Work instruction. Copy each line below as it stands, but skip any picture it contains.

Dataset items
====

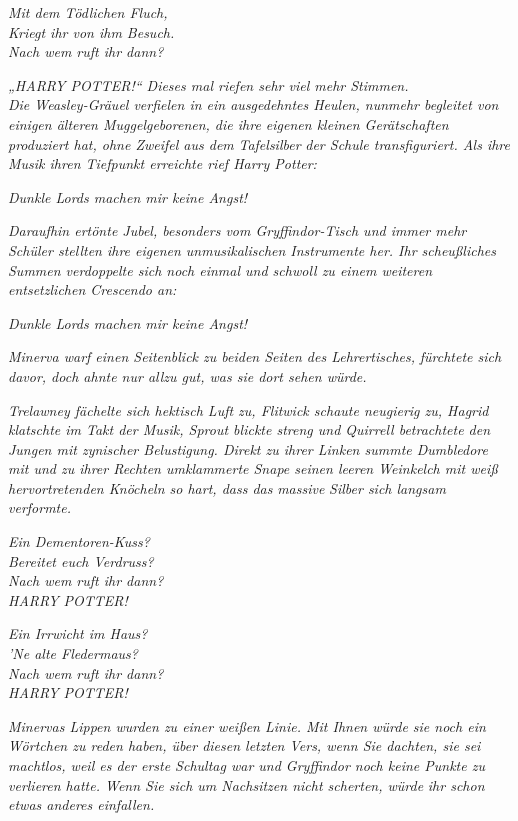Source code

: {\emph{Mit dem Tödlichen Fluch,\\ Kriegt ihr von ihm Besuch.\\ Nach wem ruft ihr dann?}

\hfill\break \emph{„HARRY POTTER!“ Dieses mal riefen sehr viel mehr Stimmen.}\\ \emph{Die Weasley-Gräuel verfielen in ein ausgedehntes Heulen, nunmehr begleitet von einigen älteren Muggelgeborenen, die ihre eigenen kleinen Gerätschaften produziert hat, ohne Zweifel aus dem} \emph{Tafelsilber} \emph{der Schule transfiguriert. Als ihre Musik ihren Tiefpunkt erreichte rief Harry Potter:}

\emph{\emph{{Dunkle Lords machen mir keine Angst!}}}

\emph{Daraufhin ertönte Jubel, besonders vom Gryffindor-Tisch und immer mehr Schüler stellten ihre eigenen unmusikalischen Instrumente her. Ihr scheußliches Summen verdoppelte sich noch einmal und schwoll zu einem weiteren entsetzlichen Crescendo an:}

\emph{\emph{{Dunkle Lords machen mir keine Angst!}}}

\emph{Minerva warf einen Seitenblick zu beiden Seiten des Lehrertisches,} \emph{fürchtete sich davor, doch ahnte nur allzu gut, was sie dort sehen würde.}

\emph{Trelawney fächelte sich hektisch Luft zu, Flitwick schaute neugierig zu, Hagrid klatschte im Takt der Musik, Sprout blickte streng und Quirrell betrachtete den Jungen mit zynischer Belustigung. Direkt zu ihrer Linken summte Dumbledore mit und zu ihrer Rechten umklammerte Snape seinen leeren Weinkelch mit weiß hervortretenden Knöcheln so hart, dass das} \emph{massive} \emph{Silber sich langsam verformte.}

\emph{Ein Dementoren-Kuss?\\ Bereitet euch Verdruss?\\ Nach wem ruft ihr dann?\\ HARRY POTTER!}

\hfill\break

\emph{Ein Irrwicht im Haus?\\ 'Ne alte Fledermaus?\\ Nach wem ruft ihr dann?\\ HARRY POTTER!}

\hfill\break \emph{Minervas Lippen wurden zu einer weißen Linie. Mit Ihnen würde sie noch ein Wörtchen zu reden haben, über diesen letzten Vers, wenn Sie dachten, sie sei machtlos, weil es der erste Schultag war und Gryffindor noch keine Punkte zu verlieren hatte. Wenn Sie sich um Nachsitzen nicht scherten, würde} \emph{ihr schon etwas anderes einfallen.}

}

====

Expected output.
Source code

: {\emph{Mit dem Tödlichen Fluch,\\ Kriegt ihr von ihm Besuch.\\ Nach wem ruft ihr dann?}

\hfill\break \emph{„HARRY POTTER!“ Dieses mal riefen sehr viel mehr Stimmen.}\\ \emph{Die Weasley-Gräuel verfielen in ein ausgedehntes Heulen, nunmehr begleitet von einigen älteren Muggelgeborenen, die ihre eigenen kleinen Gerätschaften produziert hat, ohne Zweifel aus dem} \emph{Tafelsilber} \emph{der Schule transfiguriert. Als ihre Musik ihren Tiefpunkt erreichte rief Harry Potter:}

\emph{\emph{{Dunkle Lords machen mir keine Angst!}}}

\emph{Daraufhin ertönte Jubel, besonders vom Gryffindor-Tisch und immer mehr Schüler stellten ihre eigenen unmusikalischen Instrumente her. Ihr scheußliches Summen verdoppelte sich noch einmal und schwoll zu einem weiteren entsetzlichen Crescendo an:}

\emph{\emph{{Dunkle Lords machen mir keine Angst!}}}

\emph{Minerva warf einen Seitenblick zu beiden Seiten des Lehrertisches,} \emph{fürchtete sich davor, doch ahnte nur allzu gut, was sie dort sehen würde.}

\emph{Trelawney fächelte sich hektisch Luft zu, Flitwick schaute neugierig zu, Hagrid klatschte im Takt der Musik, Sprout blickte streng und Quirrell betrachtete den Jungen mit zynischer Belustigung. Direkt zu ihrer Linken summte Dumbledore mit und zu ihrer Rechten umklammerte Snape seinen leeren Weinkelch mit weiß hervortretenden Knöcheln so hart, dass das} \emph{massive} \emph{Silber sich langsam verformte.}

\emph{Ein Dementoren-Kuss?\\ Bereitet euch Verdruss?\\ Nach wem ruft ihr dann?\\ HARRY POTTER!}

\hfill\break

\emph{Ein Irrwicht im Haus?\\ 'Ne alte Fledermaus?\\ Nach wem ruft ihr dann?\\ HARRY POTTER!}

\hfill\break \emph{Minervas Lippen wurden zu einer weißen Linie. Mit Ihnen würde sie noch ein Wörtchen zu reden haben, über diesen letzten Vers, wenn Sie dachten, sie sei machtlos, weil es der erste Schultag war und Gryffindor noch keine Punkte zu verlieren hatte. Wenn Sie sich um Nachsitzen nicht scherten, würde} \emph{ihr schon etwas anderes einfallen.}

}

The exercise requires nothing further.